# WHAT TO DO
With the pictures removed, write out the data below exactly.

(Stored data)
━━━

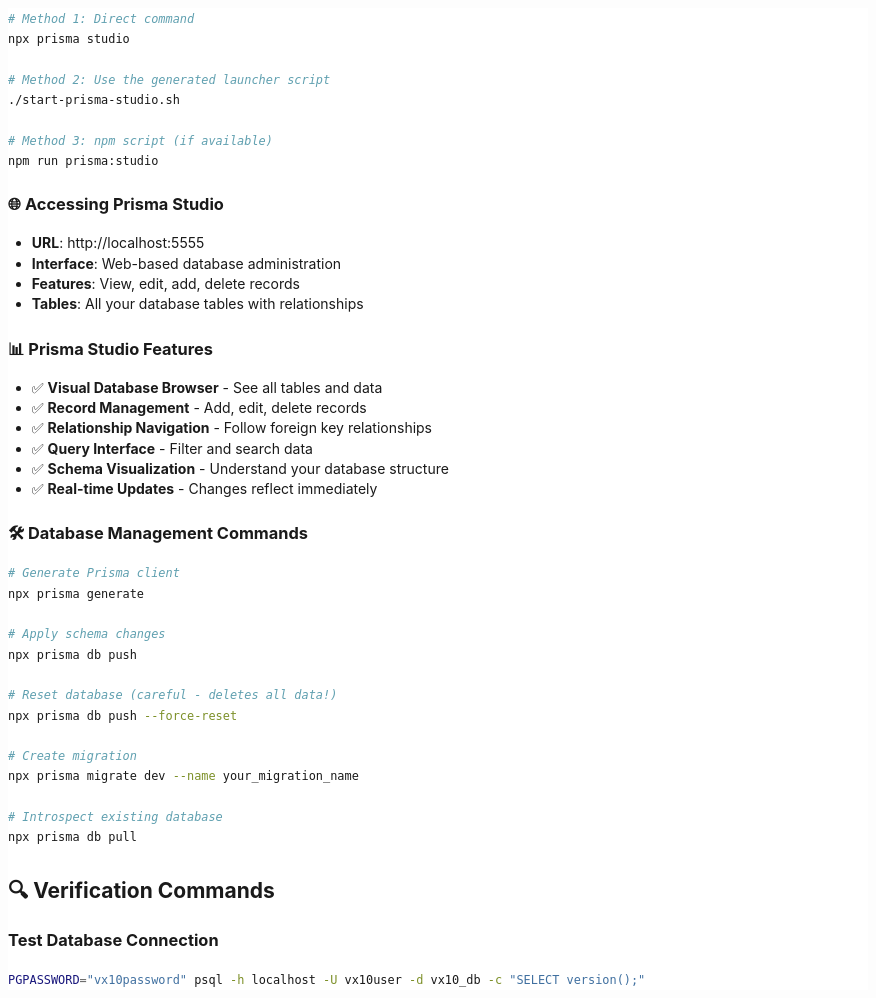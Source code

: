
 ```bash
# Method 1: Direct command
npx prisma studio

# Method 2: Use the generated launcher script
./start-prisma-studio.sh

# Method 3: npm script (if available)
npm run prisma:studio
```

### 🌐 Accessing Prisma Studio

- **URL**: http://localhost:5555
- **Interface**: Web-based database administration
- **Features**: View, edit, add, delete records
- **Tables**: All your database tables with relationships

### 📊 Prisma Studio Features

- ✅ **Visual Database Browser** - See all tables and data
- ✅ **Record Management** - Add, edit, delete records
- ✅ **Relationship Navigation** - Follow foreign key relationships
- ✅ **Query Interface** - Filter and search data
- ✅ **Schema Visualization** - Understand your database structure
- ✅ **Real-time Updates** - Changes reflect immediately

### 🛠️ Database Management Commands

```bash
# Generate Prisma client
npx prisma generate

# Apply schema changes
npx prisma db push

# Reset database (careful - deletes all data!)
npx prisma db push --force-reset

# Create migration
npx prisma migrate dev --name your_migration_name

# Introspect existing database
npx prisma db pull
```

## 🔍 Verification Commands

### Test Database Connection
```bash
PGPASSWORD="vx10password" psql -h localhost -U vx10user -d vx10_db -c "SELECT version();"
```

━━━

# RESULT OF THE TASK
Source code

:
 ```bash
# Method 1: Direct command
npx prisma studio

# Method 2: Use the generated launcher script
./start-prisma-studio.sh

# Method 3: npm script (if available)
npm run prisma:studio
```

### 🌐 Accessing Prisma Studio

- **URL**: http://localhost:5555
- **Interface**: Web-based database administration
- **Features**: View, edit, add, delete records
- **Tables**: All your database tables with relationships

### 📊 Prisma Studio Features

- ✅ **Visual Database Browser** - See all tables and data
- ✅ **Record Management** - Add, edit, delete records
- ✅ **Relationship Navigation** - Follow foreign key relationships
- ✅ **Query Interface** - Filter and search data
- ✅ **Schema Visualization** - Understand your database structure
- ✅ **Real-time Updates** - Changes reflect immediately

### 🛠️ Database Management Commands

```bash
# Generate Prisma client
npx prisma generate

# Apply schema changes
npx prisma db push

# Reset database (careful - deletes all data!)
npx prisma db push --force-reset

# Create migration
npx prisma migrate dev --name your_migration_name

# Introspect existing database
npx prisma db pull
```

## 🔍 Verification Commands

### Test Database Connection
```bash
PGPASSWORD="vx10password" psql -h localhost -U vx10user -d vx10_db -c "SELECT version();"
```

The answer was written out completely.